Making the best use of land near high-capacity transit services for the highest possible return on public investment is the goal of TransLink’s new real estate division headed up by Phil Christie, who joined TransLink last July to manage the transportation’s land and property assets. Here is what he had to say about TransLink’s plans for its fledgling real estate division in an email interview with The Tri-City News.
The Tri-City News: What kind of real estate transactions would TransLink’s real estate division undertake?
Christie: Outright sales of surplus properties:
• Leasing and licensing of long-term holding properties, and partnerships and joint venture type of agreements.
• Obtaining right of way and leasing — the whole range of real estate dealings.
TCN: Would it first sell some assets to generate income to finance future land purchases, which it could sell off to pay for transportation improvements?
Christie: Yes — our early activity will involve selling properties to help finance transit
TCN: How much money could TransLink potentially generate through land sales?

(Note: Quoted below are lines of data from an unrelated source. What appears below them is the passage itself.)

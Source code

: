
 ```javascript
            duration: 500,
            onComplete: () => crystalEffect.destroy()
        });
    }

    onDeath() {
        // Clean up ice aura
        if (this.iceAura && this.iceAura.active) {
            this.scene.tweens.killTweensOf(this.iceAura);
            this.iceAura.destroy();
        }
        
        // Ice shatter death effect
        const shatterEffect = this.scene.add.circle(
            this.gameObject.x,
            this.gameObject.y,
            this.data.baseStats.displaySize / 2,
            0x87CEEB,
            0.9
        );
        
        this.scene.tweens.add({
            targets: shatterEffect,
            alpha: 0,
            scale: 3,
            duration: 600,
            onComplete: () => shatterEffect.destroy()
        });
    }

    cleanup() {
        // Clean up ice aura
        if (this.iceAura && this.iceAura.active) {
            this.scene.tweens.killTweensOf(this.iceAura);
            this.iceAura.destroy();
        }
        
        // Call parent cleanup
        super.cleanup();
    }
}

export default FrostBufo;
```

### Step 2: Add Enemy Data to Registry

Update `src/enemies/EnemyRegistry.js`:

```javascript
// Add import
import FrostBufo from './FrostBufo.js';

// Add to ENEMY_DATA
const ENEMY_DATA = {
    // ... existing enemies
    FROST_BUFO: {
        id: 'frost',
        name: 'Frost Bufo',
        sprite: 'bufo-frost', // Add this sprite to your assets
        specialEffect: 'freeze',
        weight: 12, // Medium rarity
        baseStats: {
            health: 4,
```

Christie: Our initial estimates are in the $30 million/year range on average. So after two to three years to ramp up to this size, we could make $300 million over a 10-year period.
TCN: What other revenue sources might there be?
Christie: Joint ventures with partners, but estimating what may happen in the years ahead is difficult.
TCN: Does TransLink own the Coquitlam park and ride, how large is that property and what is the value?
Christie: Yes — 14 acres, assessed value is around $14.5 million, although the market value will be higher. How much higher, it’s too early to say.
TCN: Would this property be among the assets to be sold for future development?
Christie: Yes — but not until after the line has been built.
TCN: Would the Evergreen Line be among TransLink’s first opportunities to flex its muscles as a real estate developer?
Christie: TransLink is NOT a real estate developer. We’ll be a catalyst with the development industry and will work in partnerships with municipalities and developers, but the Evergreen Line will be one of the first opportunities to work with our new real estate strategy.
TCN: How does TransLink plan to work with the cities to promote its real estate aims and what advantage would there be for cities in a working partnership with TransLink?
Christie: We’ll work very closely with municipalities. Working in partnerships, the municipalities would get more amenities, especially around new station areas, and together we can help build new higher-density communities. That should help improve security and comfort of transit riders, living in transit-oriented developments.